Recuperação de animais extintos não pode comprometer leis de proteção

Estudo alerta sobre o risco moral da desextinção

Estudo revela os riscos da desextinção em relação à conservação.

A discussão sobre a recuperação de espécies extintas ganhou destaque com os recentes avanços na tecnologia de desextinção, particularmente após a Colossal Biosciences anunciar a ressurreição do lobo gigante. Essa possibilidade gerou preocupações sobre o que essa técnica poderia significar para as leis de proteção ambiental já existentes. O secretário do Interior dos EUA, Doug Burgum, chegou a usar essa nova tecnologia como justificativa para enfraquecer regulamentos ambientais, levantando a questão: se podemos trazer espécies de volta, por que proteger as que ainda existem?

O que é desextinção e suas implicações

A desextinção é um campo emergente que visa trazer de volta espécies extintas por meio de técnicas como a engenharia genética.
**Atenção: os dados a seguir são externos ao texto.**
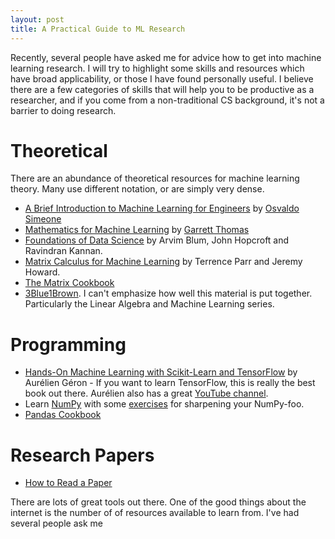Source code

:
 ```yaml
---
layout: post
title: A Practical Guide to ML Research
---
```


Recently, several people have asked me for advice how to get into machine learning research. I will try to highlight some skills and resources which have broad applicability, or those I have found personally useful. I believe there are a few categories of skills that will help you to be productive as a researcher, and if you come from a non-traditional CS background, it's not a barrier to doing research.

# Theoretical

There are an abundance of theoretical resources for machine learning theory. Many use different notation, or are simply very dense.

* [A Brief Introduction to Machine Learning for Engineers](https://arxiv.org/pdf/1709.02840.pdf) by [Osvaldo Simeone](https://nms.kcl.ac.uk/osvaldo.simeone/index.htm)
* [Mathematics for Machine Learning](https://pdfs.semanticscholar.org/910e/3118b50f426e5e840561e1f9f1fdd67e5724.pdf) by [Garrett Thomas](https://gwthomas.github.io/)
* [Foundations of Data Science](https://www.cs.cornell.edu/jeh/book.pdf) by Arvim Blum, John Hopcroft and Ravindran Kannan.
* [Matrix Calculus for Machine Learning](https://explained.ai/matrix-calculus/index.html) by Terrence Parr and Jeremy Howard.
* [The Matrix Cookbook](https://www2.imm.dtu.dk/pubdb/views/edoc_download.php/3274/pdf/imm3274.pdf)
* [3Blue1Brown](https://www.youtube.com/channel/UCYO_jab_esuFRV4b17AJtAw). I can't emphasize how well this material is put together. Particularly the Linear Algebra and Machine Learning series.


# Programming

* [Hands-On Machine Learning with Scikit-Learn and TensorFlow](https://shop.oreilly.com/product/0636920052289.do) by Aurélien Géron - If you want to learn TensorFlow, this is really the best book out there. Aurélien also has a great [YouTube channel](https://www.youtube.com/channel/UCCvGd1WBMpFQ_vtC89VF2qA).
* Learn [NumPy](https://github.com/rougier/numpy-100/blob/master/100%20Numpy%20exercises.md) with some [exercises](https://www.machinelearningplus.com/101-numpy-exercises-python/) for sharpening your NumPy-foo.
* [Pandas Cookbook](https://pandas.pydata.org/pandas-docs/stable/cookbook.html)

# Research Papers

* [How to Read a Paper](https://blizzard.cs.uwaterloo.ca/keshav/home/Papers/data/07/paper-reading.pdf)

There are lots of great tools out there. One of the good things about the internet is the number of of resources available to learn from.  I've had several people ask me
No entanto, críticos alertam para um fenômeno conhecido como “risco moral”, onde a certeza de que podemos reverter a extinção pode levar as pessoas a aceitarem a extinção de espécies ameaçadas sem resistência. O estudo realizado por pesquisadores da Universidade Macquarie e da Universidade de Aarhus analisou essa dinâmica e os resultados foram reveladores.

A pesquisa envolveu a análise de 363 participantes que foram expostos a cenários onde a extinção de uma espécie era justificada por benefícios econômicos. As respostas indicaram que a proposta de desextinção não tornou os participantes mais aceitantes em relação à extinção, o que contraria algumas críticas a essa tecnologia. Contudo, uma correlação preocupante foi identificada: aqueles que acreditavam na viabilidade da desextinção também tendiam a considerar a extinção como aceitável. Isso sugere que a crença na desextinção pode, de fato, enfraquecer o compromisso com a conservação.

O cenário atual da conservação e desextinção

Historicamente, a conservação ambiental tem enfrentado desafios contínuos, e a introdução da desextinção acrescenta uma nova camada de complexidade. A promessa de ressuscitar espécies extintas, embora atraente, pode desviar a atenção das medidas necessárias para proteger as espécies que ainda existem. Em vez de ver a desextinção como uma solução, é crucial que os esforços se concentrem na preservação dos habitats e na mitigação das ameaças enfrentadas pelas espécies atuais. Além disso, a comunicação sobre as limitações da desextinção é essencial. A engenharia genética, por exemplo, pode ajudar a restaurar funções ecológicas, mas não pode recriar as espécies extintas.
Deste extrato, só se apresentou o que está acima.